Footsteps crossing the wide roughhewn boards of the front porch force the bartender off his perch as the door swings open for three young men. Lean and dressed identically in green work pants, gray uniform shirts and stacked heeled, black leather boots, they fill the room with unexpected energy. Before they have a chance to shout, "the usual", the bartender instinctively draws three glasses of lager. Collecting the beer and glasses with thanks and comments about the dry, hot and dusty day they settle at the table closest to the jukebox. The tallest sets a handheld radio on the table, adjusting the squelch to silence, while a companion pumps quarters into the jukebox.

As Marty Robbins begins to sing about heartbreak and death in El Paso the three tell stories about wildfires from their past. The first speaks about bravery in the brush of California, the second describes forests in the Sierras exploding in flames, while a third recounts close calls and near disaster. The stories are handed around the table, the jukebox plays and the level of beer in their glasses subsides as they make plans for an evening in town.

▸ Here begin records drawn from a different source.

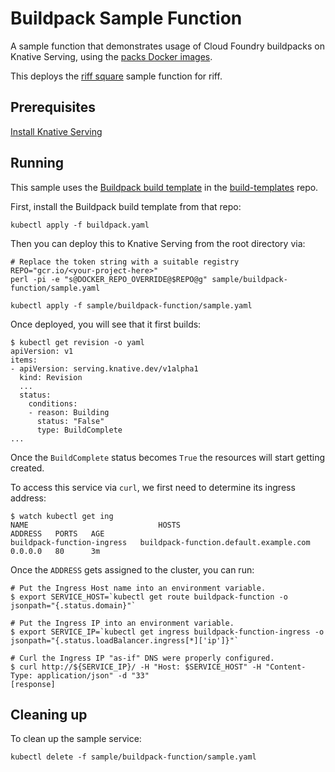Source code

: # Buildpack Sample Function

A sample function that demonstrates usage of Cloud Foundry buildpacks on
Knative Serving, using the [packs Docker images](https://github.com/sclevine/packs).

This deploys the [riff square](https://github.com/scothis/riff-square-buildpack)
sample function for riff.

## Prerequisites

[Install Knative Serving](https://github.com/knative/install/blob/master/README.md)

## Running

This sample uses the [Buildpack build
template](https://github.com/knative/build-templates/blob/master/buildpack/buildpack.yaml)
in the [build-templates](https://github.com/knative/build-templates/) repo.

First, install the Buildpack build template from that repo:

```shell
kubectl apply -f buildpack.yaml
```

Then you can deploy this to Knative Serving from the root directory via:

```shell
# Replace the token string with a suitable registry
REPO="gcr.io/<your-project-here>"
perl -pi -e "s@DOCKER_REPO_OVERRIDE@$REPO@g" sample/buildpack-function/sample.yaml

kubectl apply -f sample/buildpack-function/sample.yaml
```

Once deployed, you will see that it first builds:

```shell
$ kubectl get revision -o yaml
apiVersion: v1
items:
- apiVersion: serving.knative.dev/v1alpha1
  kind: Revision
  ...
  status:
    conditions:
    - reason: Building
      status: "False"
      type: BuildComplete
...
```

Once the `BuildComplete` status becomes `True` the resources will start getting created.


To access this service via `curl`, we first need to determine its ingress address:
```shell
$ watch kubectl get ing
NAME                             HOSTS                                        ADDRESS   PORTS   AGE
buildpack-function-ingress   buildpack-function.default.example.com   0.0.0.0   80      3m
```

Once the `ADDRESS` gets assigned to the cluster, you can run:

```shell
# Put the Ingress Host name into an environment variable.
$ export SERVICE_HOST=`kubectl get route buildpack-function -o jsonpath="{.status.domain}"`

# Put the Ingress IP into an environment variable.
$ export SERVICE_IP=`kubectl get ingress buildpack-function-ingress -o jsonpath="{.status.loadBalancer.ingress[*]['ip']}"`

# Curl the Ingress IP "as-if" DNS were properly configured.
$ curl http://${SERVICE_IP}/ -H "Host: $SERVICE_HOST" -H "Content-Type: application/json" -d "33"
[response]
```

## Cleaning up

To clean up the sample service:

```shell
kubectl delete -f sample/buildpack-function/sample.yaml
```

Hands signal a second round, as the radio squawks out a fire call, ticking off responding crews, triggering a siren from their station across the narrow country road. Chair legs scrape the wooden floor, dollars are deposited on the table and yelling goodbyes, the three sprint out the door.

The bartender watches the door swing shut, plunging the barroom back into twilight. Looking at the half-filled glass under the tap, he pushes the handle closed and takes a sip as the last of the jukebox selections fades to an end.